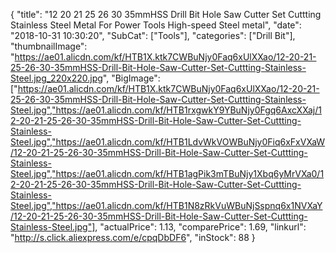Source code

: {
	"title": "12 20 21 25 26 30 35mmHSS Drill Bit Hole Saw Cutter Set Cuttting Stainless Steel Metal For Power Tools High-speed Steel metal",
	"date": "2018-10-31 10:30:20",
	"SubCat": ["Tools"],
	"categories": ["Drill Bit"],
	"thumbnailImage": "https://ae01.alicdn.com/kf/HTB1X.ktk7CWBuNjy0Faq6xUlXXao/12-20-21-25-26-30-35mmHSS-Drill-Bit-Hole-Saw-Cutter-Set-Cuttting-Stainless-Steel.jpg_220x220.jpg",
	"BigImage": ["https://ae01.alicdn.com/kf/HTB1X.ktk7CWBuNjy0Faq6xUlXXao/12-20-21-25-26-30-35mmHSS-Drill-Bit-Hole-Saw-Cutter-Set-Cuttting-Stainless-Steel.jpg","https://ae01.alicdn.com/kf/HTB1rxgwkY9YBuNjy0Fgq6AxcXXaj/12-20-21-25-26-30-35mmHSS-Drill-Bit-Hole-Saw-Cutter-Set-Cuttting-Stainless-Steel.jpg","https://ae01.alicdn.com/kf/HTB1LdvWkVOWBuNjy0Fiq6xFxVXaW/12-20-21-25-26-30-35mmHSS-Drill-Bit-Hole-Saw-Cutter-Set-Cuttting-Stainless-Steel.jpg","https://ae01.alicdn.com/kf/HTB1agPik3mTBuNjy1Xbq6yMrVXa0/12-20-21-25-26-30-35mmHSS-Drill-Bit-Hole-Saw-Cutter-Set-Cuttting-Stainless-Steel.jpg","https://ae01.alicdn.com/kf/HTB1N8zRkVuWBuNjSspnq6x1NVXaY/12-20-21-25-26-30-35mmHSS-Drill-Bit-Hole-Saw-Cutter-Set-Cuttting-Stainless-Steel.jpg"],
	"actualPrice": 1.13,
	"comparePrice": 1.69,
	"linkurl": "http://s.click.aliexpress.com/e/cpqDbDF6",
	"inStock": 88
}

-*-

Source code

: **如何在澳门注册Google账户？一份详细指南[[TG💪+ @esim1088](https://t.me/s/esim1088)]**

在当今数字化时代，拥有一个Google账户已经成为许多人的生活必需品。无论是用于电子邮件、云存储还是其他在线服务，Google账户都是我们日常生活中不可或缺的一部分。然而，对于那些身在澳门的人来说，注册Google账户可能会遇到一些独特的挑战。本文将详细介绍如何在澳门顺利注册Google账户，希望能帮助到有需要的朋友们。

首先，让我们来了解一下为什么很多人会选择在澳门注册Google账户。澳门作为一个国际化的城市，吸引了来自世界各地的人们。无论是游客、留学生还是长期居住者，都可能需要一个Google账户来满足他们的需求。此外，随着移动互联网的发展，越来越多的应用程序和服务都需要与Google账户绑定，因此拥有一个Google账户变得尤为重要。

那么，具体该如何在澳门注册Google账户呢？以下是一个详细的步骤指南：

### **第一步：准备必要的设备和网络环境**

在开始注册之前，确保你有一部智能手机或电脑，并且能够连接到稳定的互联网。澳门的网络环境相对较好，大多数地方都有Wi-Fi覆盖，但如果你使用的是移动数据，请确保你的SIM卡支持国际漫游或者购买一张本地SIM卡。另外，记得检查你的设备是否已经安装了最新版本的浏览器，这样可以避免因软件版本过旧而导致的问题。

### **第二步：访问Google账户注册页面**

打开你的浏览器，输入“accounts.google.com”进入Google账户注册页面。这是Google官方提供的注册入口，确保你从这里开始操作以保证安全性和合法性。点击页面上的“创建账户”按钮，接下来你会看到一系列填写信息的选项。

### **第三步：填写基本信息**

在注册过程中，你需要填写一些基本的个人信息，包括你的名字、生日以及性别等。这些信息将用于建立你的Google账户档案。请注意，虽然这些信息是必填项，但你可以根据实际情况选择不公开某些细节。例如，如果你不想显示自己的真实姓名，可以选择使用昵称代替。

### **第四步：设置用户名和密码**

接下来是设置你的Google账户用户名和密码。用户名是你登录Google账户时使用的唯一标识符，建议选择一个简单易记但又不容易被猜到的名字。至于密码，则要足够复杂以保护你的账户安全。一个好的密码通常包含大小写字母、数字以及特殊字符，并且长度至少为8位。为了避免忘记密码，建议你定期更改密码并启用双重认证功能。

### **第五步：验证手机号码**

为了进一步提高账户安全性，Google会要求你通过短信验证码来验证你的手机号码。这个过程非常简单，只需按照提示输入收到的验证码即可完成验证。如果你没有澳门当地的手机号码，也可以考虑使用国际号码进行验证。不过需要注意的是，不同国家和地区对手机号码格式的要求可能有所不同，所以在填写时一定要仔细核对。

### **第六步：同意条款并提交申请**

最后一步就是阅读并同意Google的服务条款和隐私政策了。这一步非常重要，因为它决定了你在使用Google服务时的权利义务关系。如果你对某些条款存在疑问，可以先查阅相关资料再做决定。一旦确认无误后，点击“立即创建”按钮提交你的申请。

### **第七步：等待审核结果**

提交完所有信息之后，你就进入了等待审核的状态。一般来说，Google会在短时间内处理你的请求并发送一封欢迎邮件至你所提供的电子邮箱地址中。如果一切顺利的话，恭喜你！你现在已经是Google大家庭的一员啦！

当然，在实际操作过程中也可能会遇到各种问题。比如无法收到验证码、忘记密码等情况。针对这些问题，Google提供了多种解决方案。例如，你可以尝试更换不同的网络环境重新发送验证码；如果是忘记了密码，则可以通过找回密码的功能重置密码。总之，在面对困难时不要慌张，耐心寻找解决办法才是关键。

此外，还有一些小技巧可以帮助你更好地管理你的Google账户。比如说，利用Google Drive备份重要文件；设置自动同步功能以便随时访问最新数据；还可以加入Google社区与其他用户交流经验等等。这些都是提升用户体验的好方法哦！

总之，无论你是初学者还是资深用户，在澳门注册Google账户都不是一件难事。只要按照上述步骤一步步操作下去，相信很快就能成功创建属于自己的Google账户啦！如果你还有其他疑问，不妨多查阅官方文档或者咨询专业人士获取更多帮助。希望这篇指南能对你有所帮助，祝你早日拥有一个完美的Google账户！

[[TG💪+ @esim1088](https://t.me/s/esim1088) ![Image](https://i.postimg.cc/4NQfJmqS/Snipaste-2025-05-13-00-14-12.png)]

-*-

→ **Exercise brief**
If a line above holds "Tools", count it; say how many such lines there are and nothing else.

→ **Solved exercise**
2